I could almost hear her smile over the phone. “Well… ”

“You got it,” I interpreted, laughing, and hung up.

My hand still on the receiver, I pondered what Hillstrom had told me, resisting the impulse to call Walter Frazier directly and ask him what the hell was going on. The unannounced presence of the FBI was curious enough, but nobody I knew named Philpot was assigned to either their Burlington or Rutland offices, and he, combined with the already mysterious John Doe, made me want to do some homework before confronting Frazier.

I picked up the phone and dialed an internal number. “What’s the latest news?” I asked Sammie once she’d answered.

“Nothing yet.”

“How ’bout the dailies.
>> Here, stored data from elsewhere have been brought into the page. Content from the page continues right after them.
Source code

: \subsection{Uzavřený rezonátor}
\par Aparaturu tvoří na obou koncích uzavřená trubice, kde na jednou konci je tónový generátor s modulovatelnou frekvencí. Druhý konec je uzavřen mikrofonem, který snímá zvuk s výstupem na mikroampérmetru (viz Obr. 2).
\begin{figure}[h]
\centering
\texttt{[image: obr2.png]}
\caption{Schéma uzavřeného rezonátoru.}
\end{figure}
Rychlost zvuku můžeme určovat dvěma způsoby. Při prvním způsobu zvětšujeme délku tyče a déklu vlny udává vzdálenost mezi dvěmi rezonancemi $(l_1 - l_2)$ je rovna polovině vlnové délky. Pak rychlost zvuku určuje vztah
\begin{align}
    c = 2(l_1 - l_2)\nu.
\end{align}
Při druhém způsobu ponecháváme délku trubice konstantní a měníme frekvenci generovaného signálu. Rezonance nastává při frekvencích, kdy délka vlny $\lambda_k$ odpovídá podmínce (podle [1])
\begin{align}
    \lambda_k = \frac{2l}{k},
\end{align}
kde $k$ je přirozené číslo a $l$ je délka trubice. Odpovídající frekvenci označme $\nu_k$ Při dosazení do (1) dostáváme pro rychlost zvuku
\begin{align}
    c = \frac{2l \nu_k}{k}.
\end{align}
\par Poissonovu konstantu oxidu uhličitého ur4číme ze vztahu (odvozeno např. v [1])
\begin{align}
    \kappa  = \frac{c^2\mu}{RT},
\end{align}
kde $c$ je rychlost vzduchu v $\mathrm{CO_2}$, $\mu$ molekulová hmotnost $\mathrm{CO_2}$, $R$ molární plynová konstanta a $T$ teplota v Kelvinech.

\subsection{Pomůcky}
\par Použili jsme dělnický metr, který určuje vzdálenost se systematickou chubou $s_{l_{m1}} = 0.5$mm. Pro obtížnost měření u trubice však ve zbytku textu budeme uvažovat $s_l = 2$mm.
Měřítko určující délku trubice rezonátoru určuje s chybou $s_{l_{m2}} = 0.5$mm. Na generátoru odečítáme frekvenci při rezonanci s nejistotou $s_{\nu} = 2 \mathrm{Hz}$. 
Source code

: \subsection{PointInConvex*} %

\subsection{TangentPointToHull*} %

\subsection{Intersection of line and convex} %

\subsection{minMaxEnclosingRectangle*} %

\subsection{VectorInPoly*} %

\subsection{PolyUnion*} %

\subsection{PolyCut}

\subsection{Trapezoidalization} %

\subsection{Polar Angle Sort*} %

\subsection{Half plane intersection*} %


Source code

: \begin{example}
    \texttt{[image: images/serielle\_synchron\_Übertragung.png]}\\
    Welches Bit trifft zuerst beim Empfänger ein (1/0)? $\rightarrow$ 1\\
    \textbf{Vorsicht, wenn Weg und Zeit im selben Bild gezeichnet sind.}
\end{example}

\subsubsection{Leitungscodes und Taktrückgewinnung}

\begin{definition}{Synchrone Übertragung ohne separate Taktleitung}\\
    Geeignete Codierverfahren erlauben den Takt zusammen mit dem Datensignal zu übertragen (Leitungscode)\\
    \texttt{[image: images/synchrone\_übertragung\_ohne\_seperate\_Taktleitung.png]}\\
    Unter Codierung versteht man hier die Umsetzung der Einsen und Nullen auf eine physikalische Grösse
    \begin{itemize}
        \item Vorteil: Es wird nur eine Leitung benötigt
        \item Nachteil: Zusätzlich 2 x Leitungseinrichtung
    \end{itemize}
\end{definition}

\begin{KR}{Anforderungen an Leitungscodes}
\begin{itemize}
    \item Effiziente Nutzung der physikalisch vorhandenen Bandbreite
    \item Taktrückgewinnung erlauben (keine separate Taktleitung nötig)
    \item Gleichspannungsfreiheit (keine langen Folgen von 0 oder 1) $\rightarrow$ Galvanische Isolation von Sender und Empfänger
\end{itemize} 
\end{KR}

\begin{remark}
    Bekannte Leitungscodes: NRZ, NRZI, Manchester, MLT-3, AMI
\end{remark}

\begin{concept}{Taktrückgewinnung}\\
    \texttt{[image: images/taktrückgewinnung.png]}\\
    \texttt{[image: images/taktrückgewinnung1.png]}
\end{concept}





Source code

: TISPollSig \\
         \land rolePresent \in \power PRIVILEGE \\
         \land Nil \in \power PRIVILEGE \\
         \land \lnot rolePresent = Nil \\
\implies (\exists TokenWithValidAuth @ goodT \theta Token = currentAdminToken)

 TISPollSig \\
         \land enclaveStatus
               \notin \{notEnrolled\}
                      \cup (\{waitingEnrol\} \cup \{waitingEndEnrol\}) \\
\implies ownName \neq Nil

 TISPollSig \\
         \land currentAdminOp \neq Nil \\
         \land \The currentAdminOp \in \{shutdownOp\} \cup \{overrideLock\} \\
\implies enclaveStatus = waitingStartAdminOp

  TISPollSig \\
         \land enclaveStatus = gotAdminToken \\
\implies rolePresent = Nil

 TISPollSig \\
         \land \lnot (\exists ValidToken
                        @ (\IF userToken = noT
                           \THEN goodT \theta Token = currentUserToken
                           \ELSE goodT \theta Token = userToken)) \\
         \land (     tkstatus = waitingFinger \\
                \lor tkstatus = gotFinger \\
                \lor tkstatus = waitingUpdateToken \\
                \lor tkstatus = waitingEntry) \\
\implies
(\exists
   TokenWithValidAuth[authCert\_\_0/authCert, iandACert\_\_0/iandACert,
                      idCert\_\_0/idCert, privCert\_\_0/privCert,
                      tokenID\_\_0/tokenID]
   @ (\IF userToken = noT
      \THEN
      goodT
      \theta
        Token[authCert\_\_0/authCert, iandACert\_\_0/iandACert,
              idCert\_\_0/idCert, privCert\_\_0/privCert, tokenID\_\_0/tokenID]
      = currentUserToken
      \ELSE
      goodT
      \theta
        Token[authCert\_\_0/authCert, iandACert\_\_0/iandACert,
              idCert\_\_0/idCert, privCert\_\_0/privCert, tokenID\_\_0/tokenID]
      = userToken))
Anything there?”

The dailies were our own internal log-the official diary of everything the department did around the clock, whether it resulted in further action or not.

There was a pause as Sammie checked my request. “Nothing stands out,” she reported a moment later. “There was an inquiry from the sheriff’s office-it doesn’t say what they were after. Want me to chase it down?”

“Yeah. I’d like everything checked for the next few days. The FBI’s been sniffing around our pal with the Russian toes. I’d love to find out why.”

Sammie knew better than to suggest simply calling them up. Despite serious advances in interagency cooperation, skulduggery and exclusion remained time-honored practices. It often paid well to do a little spadework before holding that first conversation.